A vida de Ronaldo Nazário daria um filme. E isso não é uma figura de linguagem. A história desse personagem segue realmente todas as regras para uma boa história. Dizem os manuais de roteiro que para fazer sucesso uma narrativa deve ter obrigatoriamente seis pontos: apresentação do personagem, crise, recuperação, preparação para o grande confronto, clímax e final feliz. Pois bem, na Copa de 94 temos o primeiro passo, a apresentação do personagem. O menino dentuço é o reserva de um grupo que conquista o título para seu país após 24 anos de frustrações. Ele cresce e, na Copa de 98, já é o melhor do mundo. Tem tudo para vencê-la. Seria a maior glória de sua carreira. Mas aí vem o passo de número dois: a crise. Vemos sua convulsão, e a derrota por 3 a 0. É aquele momento em que o herói vê o seu sonho cair por terra. Ele sofre vários reveses. “Está acabado”, dizem todos ao ver o osso do joelho como que saltando para fora da pele. Mas Ronaldo continua lutando. Então vem a recuperação, o passo três, conseguida após um árduo trabalho. Passa o tempo, e ele ganha uma segunda chance. Está novamente numa Copa do Mundo. É a preparação para o grande confronto. Um a um os adversários vão caindo, até que chega a hora de enfrentar o inimigo final. Que, como deveria ser, é o mais poderoso possível: a Alemanha. Para deixar as coisas ainda melhores, o inimigo é personificado em Kahn, que tem nome e costeleta de vilão. Começa o duelo. O mocinho tenta uma, duas, três vezes, mas nada. O clima já é de apreensão quando, para a ira de Kahn, ele consegue vazar a meta contrária. Minutos depois, nosso herói sela a vitória e faz seu país explodir de alegria. Eis o último passo, o final feliz.

No futebol o jogador pode obter o título de herói em um lance decisivo de uma partida, porém isso é bastante fugaz, pois no jogo seguinte ele pode sair vaiado de campo pela mesma torcida que havia vibrado com ele dias atrás. O ídolo apresenta um maior capital simbólico,3 pois a sua trajetória é construída com base em diferentes acontecimentos, dentre os quais destaca-se a necessidade de jogar no selecionado nacional, a identificação com a torcida; somado a isso, precisa da potencialização da mídia, que por meio de um processo de exposição intensa do candidato a ídolo acaba influenciando o imaginário coletivo, sedimentando uma imagem quase intocável.

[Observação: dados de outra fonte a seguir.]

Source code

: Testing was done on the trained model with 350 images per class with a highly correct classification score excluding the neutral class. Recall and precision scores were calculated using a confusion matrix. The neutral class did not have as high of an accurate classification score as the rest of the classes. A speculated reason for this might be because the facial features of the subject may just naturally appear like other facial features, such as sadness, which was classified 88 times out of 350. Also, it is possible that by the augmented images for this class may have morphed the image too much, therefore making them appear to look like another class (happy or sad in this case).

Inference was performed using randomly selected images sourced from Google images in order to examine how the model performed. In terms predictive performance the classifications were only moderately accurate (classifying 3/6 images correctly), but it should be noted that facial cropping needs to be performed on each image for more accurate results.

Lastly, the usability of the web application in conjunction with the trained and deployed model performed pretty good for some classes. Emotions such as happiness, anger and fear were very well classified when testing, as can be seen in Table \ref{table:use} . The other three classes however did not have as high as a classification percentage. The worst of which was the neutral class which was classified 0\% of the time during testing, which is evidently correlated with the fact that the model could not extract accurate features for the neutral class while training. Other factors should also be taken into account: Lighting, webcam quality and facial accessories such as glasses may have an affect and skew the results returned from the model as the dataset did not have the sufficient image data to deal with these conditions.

O surgimento efetivo de Ronaldo como atleta do selecionado nacional aparece em um momento de descrédito do futebol brasileiro. Há 24 anos sem vencer a Copa do Mundo, classificada para o mundial com muitas dificuldades e com uma equipe que não havia convencido o torcedor, pois a equipe só conseguia bons resultados contra seleções sem representatividade no cenário esportivo. Em jogos considerados clássicos, os resultados não permitiam que o torcedor acreditasse na equipe (FOLHA DE SÃO PAULO, 1996).

Além disso, o último herói era Romário, como mostramos anteriormente ele era uma figura polêmica, que não atendia aos anseios da imagem de um ídolo nacional. Somado ao fato de que Zagallo era o treinador do selecionado e que o relacionamento entre este e o atleta era no limite do profissionalismo, a ponto de Romário ser cortado da seleção por uma contusão ocorrida na panturrilha, dez dias antes do início da Copa do Mundo e em circunstâncias bastante duvidosas, que não nos cabe discutir neste trabalho (FOLHA DE SÃO PAULO, 1998).3 O capital simbólico pode ser definido como uma medida do prestígios e/ou do carisma que um indivíduo ou

instituição apresenta em um determinado campo. Cf. BOURDIEU, Pierre. O poder simbólico. Rio de Janeiro: Bertrand Brasil, 2003.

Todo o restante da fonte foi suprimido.